New insights on the optimality of parameterized wiener filters for speech enhancement applications

TL;DR

This paper introduces a unified theoretical framework for noise reduction in speech enhancement, encompassing Wiener and binary masks, enabling optimal trade-offs and potential online adaptation for real-time applications.

Contribution

It provides a novel cost function that unifies various masks as optimal solutions, linking mask morphology with noise reduction and speech distortion trade-offs.

Findings

The conformable suppression mask achieves similar quality to classical Wiener filters.

The framework allows for online adaptation based on acoustic scenario variations.

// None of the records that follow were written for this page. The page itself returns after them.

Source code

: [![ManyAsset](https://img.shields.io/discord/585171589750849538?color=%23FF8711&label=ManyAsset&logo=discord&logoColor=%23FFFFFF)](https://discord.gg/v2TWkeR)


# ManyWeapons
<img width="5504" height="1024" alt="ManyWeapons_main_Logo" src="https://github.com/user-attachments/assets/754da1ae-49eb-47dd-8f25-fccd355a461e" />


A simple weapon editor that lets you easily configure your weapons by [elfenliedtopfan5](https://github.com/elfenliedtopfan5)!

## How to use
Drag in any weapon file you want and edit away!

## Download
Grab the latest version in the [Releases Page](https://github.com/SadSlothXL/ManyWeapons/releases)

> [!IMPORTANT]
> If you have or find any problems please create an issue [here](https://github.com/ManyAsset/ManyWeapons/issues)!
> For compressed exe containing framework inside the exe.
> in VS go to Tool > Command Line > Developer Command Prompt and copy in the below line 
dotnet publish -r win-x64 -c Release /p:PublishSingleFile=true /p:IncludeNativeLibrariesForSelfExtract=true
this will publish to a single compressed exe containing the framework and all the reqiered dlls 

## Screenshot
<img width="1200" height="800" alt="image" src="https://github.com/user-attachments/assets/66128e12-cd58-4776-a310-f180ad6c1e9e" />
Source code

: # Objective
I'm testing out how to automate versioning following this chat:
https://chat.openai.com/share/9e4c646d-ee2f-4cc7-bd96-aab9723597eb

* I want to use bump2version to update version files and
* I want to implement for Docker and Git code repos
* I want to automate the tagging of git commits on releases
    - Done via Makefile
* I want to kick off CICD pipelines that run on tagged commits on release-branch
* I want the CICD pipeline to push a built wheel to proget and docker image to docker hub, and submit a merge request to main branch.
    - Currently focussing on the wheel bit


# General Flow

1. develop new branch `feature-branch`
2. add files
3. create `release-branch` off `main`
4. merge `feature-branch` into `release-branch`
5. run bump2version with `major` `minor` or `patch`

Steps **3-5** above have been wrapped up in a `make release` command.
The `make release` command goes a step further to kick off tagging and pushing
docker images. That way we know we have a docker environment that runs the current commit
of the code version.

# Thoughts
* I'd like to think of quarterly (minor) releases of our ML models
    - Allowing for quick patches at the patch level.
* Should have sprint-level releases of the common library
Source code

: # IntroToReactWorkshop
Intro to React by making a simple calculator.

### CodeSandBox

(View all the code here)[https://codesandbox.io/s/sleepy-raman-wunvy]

Potential applications include hearing aids and cochlear implants.

Abstract

This work presents a unified framework for defining a family of noise reduction techniques for speech enhancement applications. The proposed approach provides a unique theoretical foundation for some widely-applied soft and hard time-frequency masks, which encompasses the well-known Wiener filter and the heuristically-designed Binary mask. These techniques can now be considered as optimal solutions of the same minimization problem. The proposed cost function is defined by two design parameters that not only establish a desired trade-off between noise reduction and speech distortion, but also provide an insightful relationship with the mask morphology. Such characteristic may be useful for applications that require online adaptation of the suppression function according to variations of the acoustic scenario. Simulation examples indicate that the derived conformable suppression mask has approximately the same quality and intelligibility performance capability of the classical heuristically-defined parametric Wiener filter. The proposed approach may be of special interest for real-time embedded speech enhancement applications such as hearing aids and cochlear implants.